Russia’s state-controlled oil giant Rosneft has signed a 25-year deal to supply $270 billion worth of crude oil to China, and the country’s largest independent natural gas producer, Novatek, has agreed to a deal with Sinopec for a $20 billion infusion in a liquefied natural gas (LNG) project. Lagging demand from Russia’s traditional Western European markets, combined with efforts by Europe to diversify its energy supplies, have basically forced Russia to look elsewhere for customers. And where better than the world’s largest consumer of energy.
Russia already sends 15 million metric tons (about 110 million barrels) of crude annually to China through the Eastern Siberia Pacific Ocean (ESPO) pipeline that was completed in 2009. That is a small percentage of Russia’s total crude production of about 3.8 billion barrels a year.
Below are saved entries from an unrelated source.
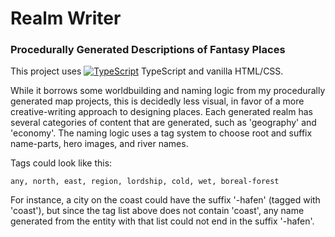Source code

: # Realm Writer
### Procedurally Generated Descriptions of Fantasy Places
This project uses [![TypeScript](https://img.shields.io/badge/--3178C6?logo=typescript&logoColor=ffffff)](https://www.typescriptlang.org/) TypeScript and vanilla HTML/CSS.

While it borrows some worldbuilding and naming logic from my procedurally generated map projects, this is decidedly less visual, in favor of a more creative-writing approach to designing places.
Each generated realm has several categories of content that are generated, such as 'geography' and 'economy'.
The naming logic uses a tag system to choose root and suffix name-parts, hero images, and river names.

Tags could look like this:
```
any, north, east, region, lordship, cold, wet, boreal-forest
```

For instance, a city on the coast could have the suffix '-hafen' (tagged with 'coast'), but since the tag list above does not contain 'coast', any name generated from the entity with that list could not end in the suffix '-hafen'.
Rosneft, which controls about 40% of that production, also signed a deal with commodities trading house Trafigura to supply the trading house with about 73 million barrels of crude over the next five years. The Russian behemoth also signed a third deal to supply the Czech Republic with nearly 60 million barrels of crude through 2016.
Rosneft, which last year acquired all of TNK-BP’s assets from its previous owners, BP PLC (NYSE: BP) and a Russian firm owned by four of the country’s richest oligarchs, has not been a particularly well-run enterprise. The oil giant issued public shares in 2006 at a market cap of around $80 billion, which has shrunk to less than $70 billion today, about the same amount as its net debt. Rosneft paid a total of $55 billion for TNK-BP.
About a quarter of Russia’s GDP comes from its oil and gas production and more than 50% of the country’s total revenues. Falling crude prices and a restive European market for natural gas threaten to weigh heavily on growth. Closer ties with China are the current solution.